Womens’ Health

A specialist service which focuses on pelvic floor and musculoskeletal dysfunctions that may cause a variety of problems including pelvic pain, poor bladder & bowel control and prolapse. Gina combines her extensive experience in both musculoskeletal physiotherapy and pelvic floor rehabilitation in treatment. Some of the conditions treated are listed below.

  • Pelvic Floor Control

Weak pelvic floor muscles can cause many problems:

Incontinence is an embarrassing and distressing condition affecting up to one in three women and one in ten men of all age groups and can affect both bladder and bowel

Stress Incontinence is the most common type and is when the bladder leaks under pressure, perhaps with a cough or sneeze, when playing sport or during intercourse. The pelvic floor muscles which support the pelvic organs (bladder, womb & bowel) may not be able to cope with the increased pressure. Weakness of these muscles can result from childbirth and may be exacerbated by other factors such as age, constipation, chronic cough and being overweight, or in the case of men after prostate surgery

You may also experience ‘urgency‘ and ‘frequency‘ of bladder or bowel and have a problem with needing to go often to the toilet and of possibly not always getting there in time

Prolapse occurs when there is descent of the pelvic organs (bladder, womb, bowel) causing a bulge into the vagina. It can be disconcerting and uncomfortable and may make it difficult to pass urine. Pelvic floor muscle training can improve prolapse symptoms

  • Pregnancy related back pain & Pelvic girdle dysfunction

The joints at the front and back of the pelvis can become painful. This very disabling condition can become a particular problem during pregnancy due to softening of ligaments and postural changes as your baby grows. Likewise the extra strain on the spine may cause back pain

  • Pelvic Pain

Pelvic pain may be termed chronic pelvic pain or CPP/CPPS if present for 6 months or more. Pelvic pain can be due to dysfunction of the pelvic floor muscles and other imbalances of the musculoskeletal system and can include:

Dyspareunia – painful sexual intercourse.  Vaginismus – over activity of the pelvic floor muscles.  Pudendal Neuralgia – pain involving the pudendal nerve which supplies the pelvic region.  Interstitial Cystitis – a condition which affects the bladder causing urgency, frequency and pain.

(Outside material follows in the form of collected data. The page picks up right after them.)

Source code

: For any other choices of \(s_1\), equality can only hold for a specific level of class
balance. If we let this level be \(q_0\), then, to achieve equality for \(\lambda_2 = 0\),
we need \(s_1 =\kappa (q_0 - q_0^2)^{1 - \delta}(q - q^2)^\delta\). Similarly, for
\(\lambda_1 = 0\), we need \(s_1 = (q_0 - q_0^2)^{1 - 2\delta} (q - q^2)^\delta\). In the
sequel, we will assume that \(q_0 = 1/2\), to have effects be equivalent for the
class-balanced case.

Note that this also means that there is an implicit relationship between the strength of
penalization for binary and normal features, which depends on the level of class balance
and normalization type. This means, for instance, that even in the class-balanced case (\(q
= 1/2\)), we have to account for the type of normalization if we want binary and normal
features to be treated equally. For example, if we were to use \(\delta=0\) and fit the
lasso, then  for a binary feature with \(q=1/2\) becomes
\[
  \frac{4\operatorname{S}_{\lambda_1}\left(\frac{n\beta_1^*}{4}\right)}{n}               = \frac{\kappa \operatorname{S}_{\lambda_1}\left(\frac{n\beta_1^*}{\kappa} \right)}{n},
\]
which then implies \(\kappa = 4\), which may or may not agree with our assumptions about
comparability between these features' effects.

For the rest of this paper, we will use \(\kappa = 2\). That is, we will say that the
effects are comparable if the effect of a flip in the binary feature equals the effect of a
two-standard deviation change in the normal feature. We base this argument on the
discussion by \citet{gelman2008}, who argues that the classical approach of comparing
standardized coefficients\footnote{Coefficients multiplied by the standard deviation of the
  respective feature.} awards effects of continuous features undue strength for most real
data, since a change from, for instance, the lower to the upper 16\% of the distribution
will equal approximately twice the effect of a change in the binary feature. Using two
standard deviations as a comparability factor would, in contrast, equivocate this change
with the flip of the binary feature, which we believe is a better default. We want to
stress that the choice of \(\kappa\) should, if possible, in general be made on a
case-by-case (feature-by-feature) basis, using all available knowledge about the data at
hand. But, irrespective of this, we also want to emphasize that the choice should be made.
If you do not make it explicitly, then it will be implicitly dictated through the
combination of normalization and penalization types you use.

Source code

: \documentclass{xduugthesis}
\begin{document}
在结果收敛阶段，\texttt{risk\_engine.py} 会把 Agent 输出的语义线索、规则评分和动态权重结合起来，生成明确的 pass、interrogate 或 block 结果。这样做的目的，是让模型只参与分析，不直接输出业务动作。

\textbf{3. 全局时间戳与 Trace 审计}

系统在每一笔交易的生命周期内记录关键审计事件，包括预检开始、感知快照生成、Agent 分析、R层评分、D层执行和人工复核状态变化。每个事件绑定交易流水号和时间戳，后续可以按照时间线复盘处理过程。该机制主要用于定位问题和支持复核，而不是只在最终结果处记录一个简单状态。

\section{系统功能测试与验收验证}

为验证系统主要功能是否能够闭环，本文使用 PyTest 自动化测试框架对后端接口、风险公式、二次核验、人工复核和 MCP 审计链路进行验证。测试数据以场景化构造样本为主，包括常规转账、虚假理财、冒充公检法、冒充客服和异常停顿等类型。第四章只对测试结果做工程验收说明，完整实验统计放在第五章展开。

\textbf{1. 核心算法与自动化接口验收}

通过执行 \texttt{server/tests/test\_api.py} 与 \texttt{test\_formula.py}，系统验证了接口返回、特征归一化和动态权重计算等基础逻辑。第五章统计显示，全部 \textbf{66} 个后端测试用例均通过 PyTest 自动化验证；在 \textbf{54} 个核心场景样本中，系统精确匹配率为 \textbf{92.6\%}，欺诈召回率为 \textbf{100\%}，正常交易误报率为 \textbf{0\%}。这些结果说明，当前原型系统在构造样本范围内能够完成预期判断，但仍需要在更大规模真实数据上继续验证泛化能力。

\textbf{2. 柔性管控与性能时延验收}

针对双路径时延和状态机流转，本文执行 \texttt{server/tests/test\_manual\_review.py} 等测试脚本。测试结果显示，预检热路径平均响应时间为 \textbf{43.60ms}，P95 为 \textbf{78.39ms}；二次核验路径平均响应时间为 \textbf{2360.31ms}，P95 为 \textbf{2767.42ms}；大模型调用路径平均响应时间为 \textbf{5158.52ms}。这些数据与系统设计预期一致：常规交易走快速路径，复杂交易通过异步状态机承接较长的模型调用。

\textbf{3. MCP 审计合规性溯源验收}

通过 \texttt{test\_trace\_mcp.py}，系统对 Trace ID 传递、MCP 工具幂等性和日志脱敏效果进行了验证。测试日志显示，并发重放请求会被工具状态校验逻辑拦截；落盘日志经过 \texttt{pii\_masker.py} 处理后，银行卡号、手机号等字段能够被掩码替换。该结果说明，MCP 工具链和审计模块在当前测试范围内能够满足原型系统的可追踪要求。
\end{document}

This will include discussion about your work, lifestyle and medical history. If your problem is with continence, prolapse or pelvic pain it may include, with your consent, an internal examination to assess the strength and function of your pelvic floor muscles. For pregnancy related back or pelvic girdle pain and for pelvic pain, it will also include an examination of your posture and the joints and muscles of your lumbar spine and pelvis.

The assessment will determine whether physiotherapy is a suitable option for your problem. The clinical diagnosis and possible treatments will be discussed with you. Throughout treatment you will be involved with any decisions that have to be made and, if necessary, your doctor can be kept informed of your progress.